Saved data entries
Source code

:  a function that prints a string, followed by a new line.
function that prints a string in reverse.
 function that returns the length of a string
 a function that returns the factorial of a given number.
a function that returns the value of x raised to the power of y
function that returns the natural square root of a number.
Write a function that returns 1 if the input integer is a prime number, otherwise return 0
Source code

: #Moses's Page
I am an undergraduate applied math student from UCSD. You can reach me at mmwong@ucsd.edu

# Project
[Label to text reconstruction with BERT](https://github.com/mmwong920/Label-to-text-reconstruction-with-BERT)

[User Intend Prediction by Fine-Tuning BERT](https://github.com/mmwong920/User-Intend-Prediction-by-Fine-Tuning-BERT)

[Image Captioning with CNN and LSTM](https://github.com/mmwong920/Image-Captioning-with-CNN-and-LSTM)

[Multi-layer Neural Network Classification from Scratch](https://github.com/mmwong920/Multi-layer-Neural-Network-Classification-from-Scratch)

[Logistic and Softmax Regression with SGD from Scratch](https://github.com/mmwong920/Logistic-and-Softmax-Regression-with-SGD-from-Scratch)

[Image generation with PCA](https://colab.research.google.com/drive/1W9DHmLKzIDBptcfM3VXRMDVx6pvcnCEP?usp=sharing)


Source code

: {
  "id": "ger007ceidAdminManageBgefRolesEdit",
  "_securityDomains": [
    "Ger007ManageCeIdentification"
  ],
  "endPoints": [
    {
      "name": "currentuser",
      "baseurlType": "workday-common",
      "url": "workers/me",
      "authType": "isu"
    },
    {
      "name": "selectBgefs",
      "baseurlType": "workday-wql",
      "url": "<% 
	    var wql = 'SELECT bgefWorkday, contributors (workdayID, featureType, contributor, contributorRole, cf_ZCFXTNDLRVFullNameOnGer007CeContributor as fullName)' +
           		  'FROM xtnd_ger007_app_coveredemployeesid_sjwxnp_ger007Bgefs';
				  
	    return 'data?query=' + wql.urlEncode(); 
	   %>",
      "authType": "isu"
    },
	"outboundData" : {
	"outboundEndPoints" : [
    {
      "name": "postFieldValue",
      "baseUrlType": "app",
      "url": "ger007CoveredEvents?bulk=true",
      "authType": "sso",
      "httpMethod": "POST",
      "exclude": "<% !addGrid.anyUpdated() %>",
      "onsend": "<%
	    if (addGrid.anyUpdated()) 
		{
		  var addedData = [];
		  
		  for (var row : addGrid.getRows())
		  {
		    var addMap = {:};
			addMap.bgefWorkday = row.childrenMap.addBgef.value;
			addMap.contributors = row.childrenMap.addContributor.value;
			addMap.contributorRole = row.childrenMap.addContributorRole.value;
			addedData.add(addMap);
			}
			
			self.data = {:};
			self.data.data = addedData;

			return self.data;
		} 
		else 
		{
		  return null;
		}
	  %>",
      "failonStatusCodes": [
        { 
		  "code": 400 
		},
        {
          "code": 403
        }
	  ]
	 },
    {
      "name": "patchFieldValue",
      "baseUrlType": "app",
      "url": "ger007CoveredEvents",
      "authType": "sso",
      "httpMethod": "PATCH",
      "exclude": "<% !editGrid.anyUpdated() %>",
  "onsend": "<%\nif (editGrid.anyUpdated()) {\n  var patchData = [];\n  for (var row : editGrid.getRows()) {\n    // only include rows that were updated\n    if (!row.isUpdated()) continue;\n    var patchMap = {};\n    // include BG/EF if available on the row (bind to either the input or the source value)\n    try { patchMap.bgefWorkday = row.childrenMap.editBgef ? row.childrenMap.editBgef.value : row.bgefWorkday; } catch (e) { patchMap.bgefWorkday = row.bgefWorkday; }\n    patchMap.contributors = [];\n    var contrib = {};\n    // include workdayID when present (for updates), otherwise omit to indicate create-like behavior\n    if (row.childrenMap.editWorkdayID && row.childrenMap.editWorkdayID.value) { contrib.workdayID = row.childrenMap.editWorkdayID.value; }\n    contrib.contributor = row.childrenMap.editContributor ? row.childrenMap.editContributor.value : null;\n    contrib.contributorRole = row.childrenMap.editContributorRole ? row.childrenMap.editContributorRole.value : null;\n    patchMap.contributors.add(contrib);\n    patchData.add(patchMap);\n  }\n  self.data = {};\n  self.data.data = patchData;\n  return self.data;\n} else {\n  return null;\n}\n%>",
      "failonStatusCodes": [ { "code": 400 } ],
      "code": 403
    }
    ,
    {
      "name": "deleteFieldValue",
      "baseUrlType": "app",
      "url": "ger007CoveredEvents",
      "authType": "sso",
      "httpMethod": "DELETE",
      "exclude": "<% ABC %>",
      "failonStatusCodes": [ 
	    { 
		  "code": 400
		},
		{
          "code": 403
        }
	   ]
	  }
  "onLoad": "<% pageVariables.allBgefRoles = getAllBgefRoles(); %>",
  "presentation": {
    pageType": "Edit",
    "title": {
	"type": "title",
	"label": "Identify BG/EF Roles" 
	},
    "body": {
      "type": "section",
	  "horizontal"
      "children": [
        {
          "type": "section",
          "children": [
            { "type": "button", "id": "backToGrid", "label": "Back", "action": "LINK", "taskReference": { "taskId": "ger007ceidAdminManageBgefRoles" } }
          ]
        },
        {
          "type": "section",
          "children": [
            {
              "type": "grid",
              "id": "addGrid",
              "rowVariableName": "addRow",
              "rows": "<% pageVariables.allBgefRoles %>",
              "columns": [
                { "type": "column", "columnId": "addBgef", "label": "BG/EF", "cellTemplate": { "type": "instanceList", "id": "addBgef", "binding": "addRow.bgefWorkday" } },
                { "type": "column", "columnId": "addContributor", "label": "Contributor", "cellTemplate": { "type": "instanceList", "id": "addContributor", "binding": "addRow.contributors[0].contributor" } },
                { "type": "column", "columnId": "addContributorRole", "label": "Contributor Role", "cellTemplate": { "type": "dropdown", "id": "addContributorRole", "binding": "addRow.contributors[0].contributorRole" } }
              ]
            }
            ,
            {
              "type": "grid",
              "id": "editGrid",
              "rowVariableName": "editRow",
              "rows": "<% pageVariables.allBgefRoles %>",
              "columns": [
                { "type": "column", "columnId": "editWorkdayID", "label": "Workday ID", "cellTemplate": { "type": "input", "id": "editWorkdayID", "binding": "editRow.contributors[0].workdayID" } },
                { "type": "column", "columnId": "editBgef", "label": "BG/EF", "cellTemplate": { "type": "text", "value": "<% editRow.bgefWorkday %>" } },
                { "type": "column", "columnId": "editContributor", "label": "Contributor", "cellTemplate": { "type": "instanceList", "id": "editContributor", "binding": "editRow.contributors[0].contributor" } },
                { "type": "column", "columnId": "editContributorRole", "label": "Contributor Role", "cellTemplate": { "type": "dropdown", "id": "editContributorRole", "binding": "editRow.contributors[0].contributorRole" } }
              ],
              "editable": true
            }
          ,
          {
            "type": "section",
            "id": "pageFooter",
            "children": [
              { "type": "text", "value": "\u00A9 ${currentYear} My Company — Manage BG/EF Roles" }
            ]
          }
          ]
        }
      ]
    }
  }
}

What the task requires →
Reply with the number of lines above in which the word "addContributorRole" appears, and with nothing else.

Answer for this exercise →
2